= Assignment =
Whenever a line of the records below contains the word "frontend", copy that line.

Segment Start: Exercise data

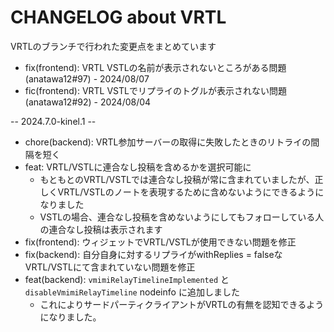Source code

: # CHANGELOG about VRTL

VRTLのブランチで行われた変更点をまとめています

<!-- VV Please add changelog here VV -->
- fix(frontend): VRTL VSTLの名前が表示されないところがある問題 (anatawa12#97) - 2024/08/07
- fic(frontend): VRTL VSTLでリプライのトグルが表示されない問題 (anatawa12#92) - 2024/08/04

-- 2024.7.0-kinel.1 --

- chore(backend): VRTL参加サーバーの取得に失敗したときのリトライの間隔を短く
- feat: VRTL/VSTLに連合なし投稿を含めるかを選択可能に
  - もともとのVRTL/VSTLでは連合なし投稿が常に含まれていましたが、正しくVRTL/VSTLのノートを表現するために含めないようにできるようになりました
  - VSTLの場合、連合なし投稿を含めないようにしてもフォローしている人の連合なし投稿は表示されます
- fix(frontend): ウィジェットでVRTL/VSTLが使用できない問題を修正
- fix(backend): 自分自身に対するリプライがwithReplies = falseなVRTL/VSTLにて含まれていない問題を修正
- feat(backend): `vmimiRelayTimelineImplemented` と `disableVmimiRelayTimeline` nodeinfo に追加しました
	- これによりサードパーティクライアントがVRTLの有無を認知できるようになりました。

Segment End: Exercise data
Segment Start: Exercise data

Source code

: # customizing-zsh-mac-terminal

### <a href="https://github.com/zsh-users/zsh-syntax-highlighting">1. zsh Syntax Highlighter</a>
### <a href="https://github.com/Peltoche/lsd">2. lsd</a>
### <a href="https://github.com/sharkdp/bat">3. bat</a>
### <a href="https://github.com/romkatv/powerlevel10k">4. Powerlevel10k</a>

Segment End: Exercise data
Segment Start: Exercise data

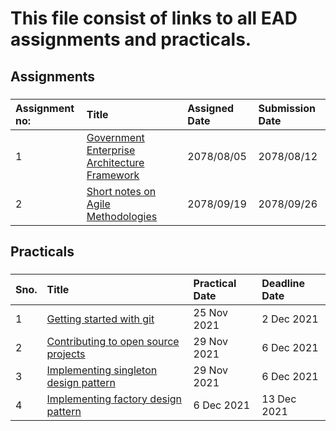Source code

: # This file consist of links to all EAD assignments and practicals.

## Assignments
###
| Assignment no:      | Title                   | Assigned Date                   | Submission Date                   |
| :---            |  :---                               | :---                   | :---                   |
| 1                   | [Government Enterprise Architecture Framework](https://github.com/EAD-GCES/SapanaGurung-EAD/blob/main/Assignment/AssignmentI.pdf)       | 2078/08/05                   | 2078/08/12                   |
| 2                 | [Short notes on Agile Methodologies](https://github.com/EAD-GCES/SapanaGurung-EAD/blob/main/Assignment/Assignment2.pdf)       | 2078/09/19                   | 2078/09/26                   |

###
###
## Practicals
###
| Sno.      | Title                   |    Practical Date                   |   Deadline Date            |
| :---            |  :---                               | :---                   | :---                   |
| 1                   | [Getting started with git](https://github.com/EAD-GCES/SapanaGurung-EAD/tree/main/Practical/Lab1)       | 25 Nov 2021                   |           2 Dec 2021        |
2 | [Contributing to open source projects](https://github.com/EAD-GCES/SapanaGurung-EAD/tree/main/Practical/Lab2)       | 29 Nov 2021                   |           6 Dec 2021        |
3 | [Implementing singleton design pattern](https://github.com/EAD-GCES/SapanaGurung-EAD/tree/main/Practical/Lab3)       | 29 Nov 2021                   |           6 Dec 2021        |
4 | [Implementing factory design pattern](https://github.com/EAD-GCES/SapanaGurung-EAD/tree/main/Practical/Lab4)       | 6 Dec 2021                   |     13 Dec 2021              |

Segment End: Exercise data

= Problem solution =
- fix(frontend): VRTL VSTLの名前が表示されないところがある問題 (anatawa12#97) - 2024/08/07
- fic(frontend): VRTL VSTLでリプライのトグルが表示されない問題 (anatawa12#92) - 2024/08/04
- fix(frontend): ウィジェットでVRTL/VSTLが使用できない問題を修正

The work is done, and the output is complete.